Event Details:
The first Monday of each month, the Knight Initiative for Brain Resilience will host monthly seminars to bring together awardees, affiliated professors and students for a series of 'lab meeting' styled talks. Two speakers will discuss their brain resilience research, experiences in the field, and answer questions about their work.
Shuke Xiao, Stanford University
Regulation of an exercise-inducible appetite suppressant
In the face of an aging population, neurodegenerative disorders are escalating, posing a growing global health challenge without an effective cure. In several neurodegenerative conditions, the RNA binding protein TDP-43 forms cytoplasmic clumps in neurons, losing its vital function. Despite its essential role in disease, the full spectrum of TDP-43's regulatory pathways, the causes of its dysfunction, and its contribution to neurodegeneration remain elusive. Beyond splicing, TDP-43 also regulates other aspects of RNA processing, prompting the question: do these additional pathways contribute to disease?
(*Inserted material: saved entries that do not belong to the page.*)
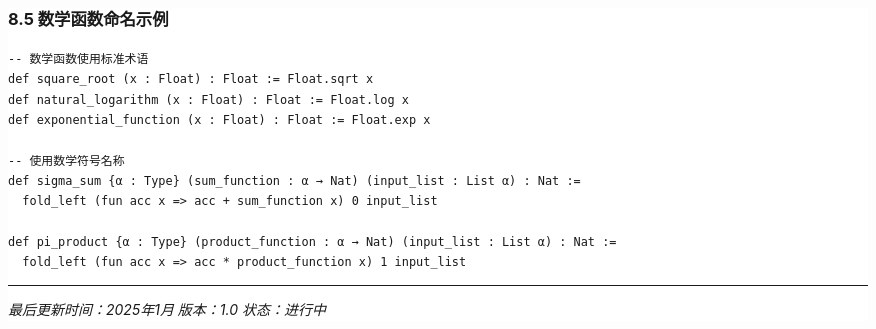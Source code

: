 ### 8.5 数学函数命名示例

```lean
-- 数学函数使用标准术语
def square_root (x : Float) : Float := Float.sqrt x
def natural_logarithm (x : Float) : Float := Float.log x
def exponential_function (x : Float) : Float := Float.exp x

-- 使用数学符号名称
def sigma_sum {α : Type} (sum_function : α → Nat) (input_list : List α) : Nat :=
  fold_left (fun acc x => acc + sum_function x) 0 input_list

def pi_product {α : Type} (product_function : α → Nat) (input_list : List α) : Nat :=
  fold_left (fun acc x => acc * product_function x) 1 input_list
```

---

*最后更新时间：2025年1月*
*版本：1.0*
*状态：进行中*
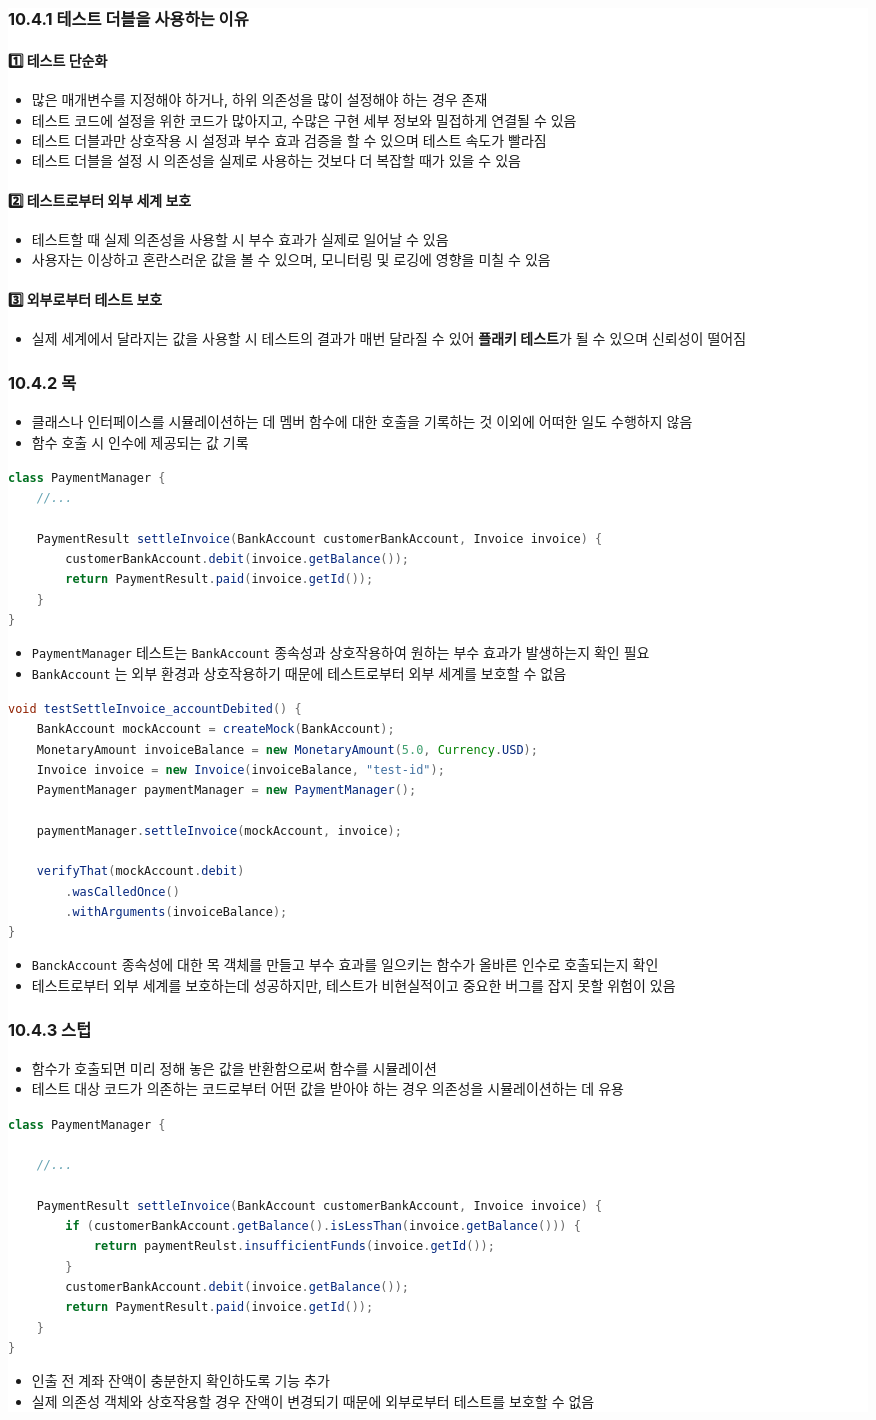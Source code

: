 ### 10.4.1 테스트 더블을 사용하는 이유
#### 1️⃣ 테스트 단순화
- 많은 매개변수를 지정해야 하거나, 하위 의존성을 많이 설정해야 하는 경우 존재
- 테스트 코드에 설정을 위한 코드가 많아지고, 수많은 구현 세부 정보와 밀접하게 연결될 수 있음
- 테스트 더블과만 상호작용 시 설정과 부수 효과 검증을 할 수 있으며 테스트 속도가 빨라짐
- 테스트 더블을 설정 시 의존성을 실제로 사용하는 것보다 더 복잡할 때가 있을 수 있음
#### 2️⃣ 테스트로부터 외부 세계 보호
- 테스트할 때 실제 의존성을 사용할 시 부수 효과가 실제로 일어날 수 있음
- 사용자는 이상하고 혼란스러운 값을 볼 수 있으며, 모니터링 및 로깅에 영향을 미칠 수 있음
#### 3️⃣ 외부로부터 테스트 보호
- 실제 세계에서 달라지는 값을 사용할 시 테스트의 결과가 매번 달라질 수 있어 **플래키 테스트**가 될 수 있으며 신뢰성이 떨어짐
### 10.4.2 목
- 클래스나 인터페이스를 시뮬레이션하는 데 멤버 함수에 대한 호출을 기록하는 것 이외에 어떠한 일도 수행하지 않음
- 함수 호출 시 인수에 제공되는 값 기록
```java
class PaymentManager {
	//...
	
	PaymentResult settleInvoice(BankAccount customerBankAccount, Invoice invoice) {
		customerBankAccount.debit(invoice.getBalance());
		return PaymentResult.paid(invoice.getId());
	}
}
```
- `PaymentManager` 테스트는 `BankAccount` 종속성과 상호작용하여 원하는 부수 효과가 발생하는지 확인 필요
- `BankAccount` 는 외부 환경과 상호작용하기 때문에 테스트로부터 외부 세계를 보호할 수 없음
```java
void testSettleInvoice_accountDebited() {
	BankAccount mockAccount = createMock(BankAccount);
	MonetaryAmount invoiceBalance = new MonetaryAmount(5.0, Currency.USD);
	Invoice invoice = new Invoice(invoiceBalance, "test-id");
	PaymentManager paymentManager = new PaymentManager();

	paymentManager.settleInvoice(mockAccount, invoice);

	verifyThat(mockAccount.debit)
		.wasCalledOnce()
		.withArguments(invoiceBalance);
}
```
- `BanckAccount` 종속성에 대한 목 객체를 만들고 부수 효과를 일으키는 함수가 올바른 인수로 호출되는지 확인
- 테스트로부터 외부 세계를 보호하는데 성공하지만, 테스트가 비현실적이고 중요한 버그를 잡지 못할 위험이 있음
### 10.4.3 스텁
- 함수가 호출되면 미리 정해 놓은 값을 반환함으로써 함수를 시뮬레이션
- 테스트 대상 코드가 의존하는 코드로부터 어떤 값을 받아야 하는 경우 의존성을 시뮬레이션하는 데 유용
```java
class PaymentManager {

	//...

	PaymentResult settleInvoice(BankAccount customerBankAccount, Invoice invoice) {
		if (customerBankAccount.getBalance().isLessThan(invoice.getBalance())) {
			return paymentReulst.insufficientFunds(invoice.getId());
		}
		customerBankAccount.debit(invoice.getBalance());
		return PaymentResult.paid(invoice.getId());
	}
}
```
- 인출 전 계좌 잔액이 충분한지 확인하도록 기능 추가
- 실제 의존성 객체와 상호작용할 경우 잔액이 변경되기 때문에 외부로부터 테스트를 보호할 수 없음
```java
```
In this work, we discovered that TDP-43 extensively regulates alternative polyadenylation (APA), a critical layer of gene expression, and its loss triggers widespread APA changes, impacting disease-associated genes. This underscores APA as a novel dimension in TDP-43 pathology, offering a potential therapeutic target. Looking ahead, I will explore the broader landscape of RNA homeostasis in disease pathogenesis and develop new approaches to target RNA processing events therapeutically.
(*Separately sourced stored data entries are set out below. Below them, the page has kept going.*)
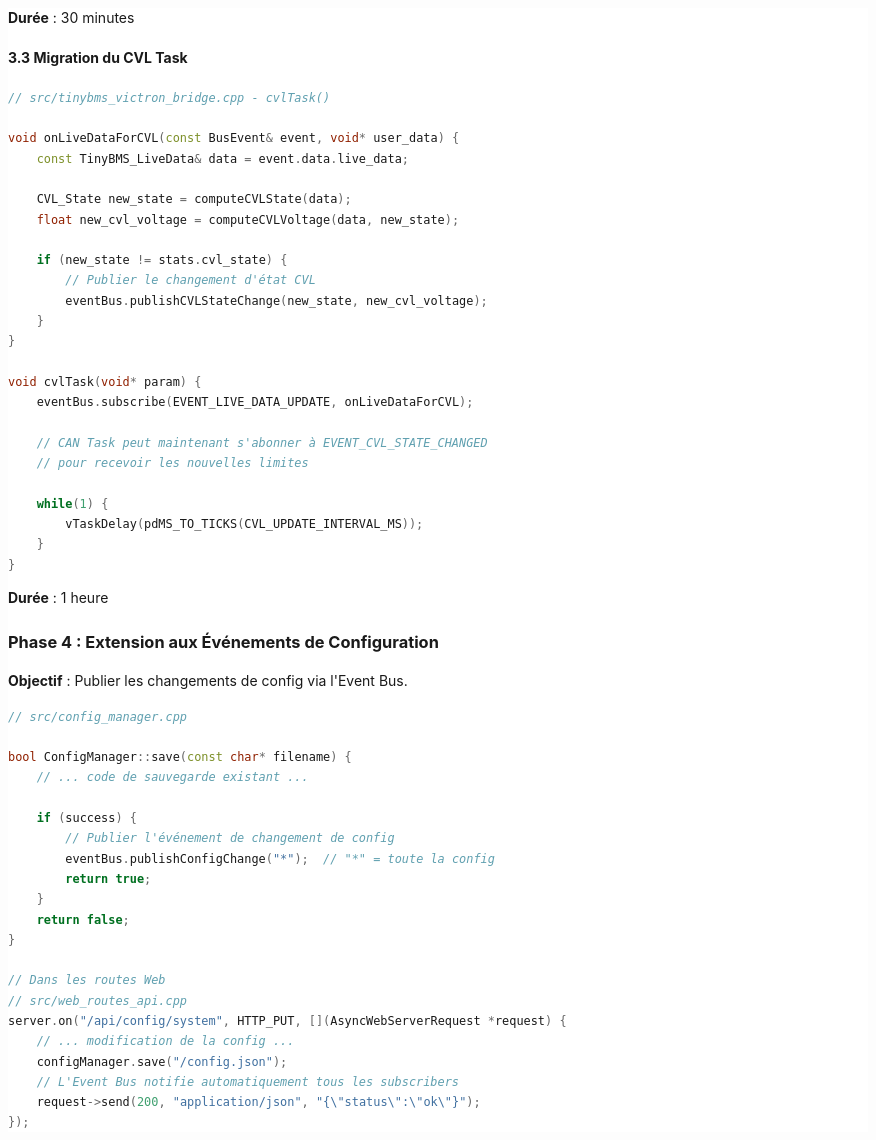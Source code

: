 **Durée** : 30 minutes

#### 3.3 Migration du CVL Task

```cpp
// src/tinybms_victron_bridge.cpp - cvlTask()

void onLiveDataForCVL(const BusEvent& event, void* user_data) {
    const TinyBMS_LiveData& data = event.data.live_data;

    CVL_State new_state = computeCVLState(data);
    float new_cvl_voltage = computeCVLVoltage(data, new_state);

    if (new_state != stats.cvl_state) {
        // Publier le changement d'état CVL
        eventBus.publishCVLStateChange(new_state, new_cvl_voltage);
    }
}

void cvlTask(void* param) {
    eventBus.subscribe(EVENT_LIVE_DATA_UPDATE, onLiveDataForCVL);

    // CAN Task peut maintenant s'abonner à EVENT_CVL_STATE_CHANGED
    // pour recevoir les nouvelles limites

    while(1) {
        vTaskDelay(pdMS_TO_TICKS(CVL_UPDATE_INTERVAL_MS));
    }
}
```

**Durée** : 1 heure

### Phase 4 : Extension aux Événements de Configuration

**Objectif** : Publier les changements de config via l'Event Bus.

```cpp
// src/config_manager.cpp

bool ConfigManager::save(const char* filename) {
    // ... code de sauvegarde existant ...

    if (success) {
        // Publier l'événement de changement de config
        eventBus.publishConfigChange("*");  // "*" = toute la config
        return true;
    }
    return false;
}

// Dans les routes Web
// src/web_routes_api.cpp
server.on("/api/config/system", HTTP_PUT, [](AsyncWebServerRequest *request) {
    // ... modification de la config ...
    configManager.save("/config.json");
    // L'Event Bus notifie automatiquement tous les subscribers
    request->send(200, "application/json", "{\"status\":\"ok\"}");
});
```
Daniela Rojo, Stanford University
BMAL1 loss in oligodendroglia contributes to abnormal myelination and sleep
Myelination depends on maintenance of oligodendrocytes that arise from oligodendrocyte precursor cells (OPCs). We show that OPC-specific proliferation, morphology, and BMAL1 are time-of-day dependent. Knock out of Bmal1 in mouse OPCs during development disrupts expression of genes associated with circadian rhythms, proliferation, density, morphology, and migration, leading to changes in OPC dynamics in a spatio-temporal manner. Furthermore, these deficits translate into thinner myelin, dysregulated cognitive and motor function, and increased sleep fragmentation. OPC-specific Bmal1 loss in adulthood does not alter OPC density at baseline but impairs remyelination of a demyelinated lesion driven by changes in OPC morphology and migration. Lastly, we show sleep fragmentation is associated with increased prevalence of the demyelinating disorder multiple sclerosis (MS), suggesting a link between MS and sleep that requires further investigation. These findings have broad mechanistic and therapeutic implications for brain disorders that include both myelin and sleep phenotypes.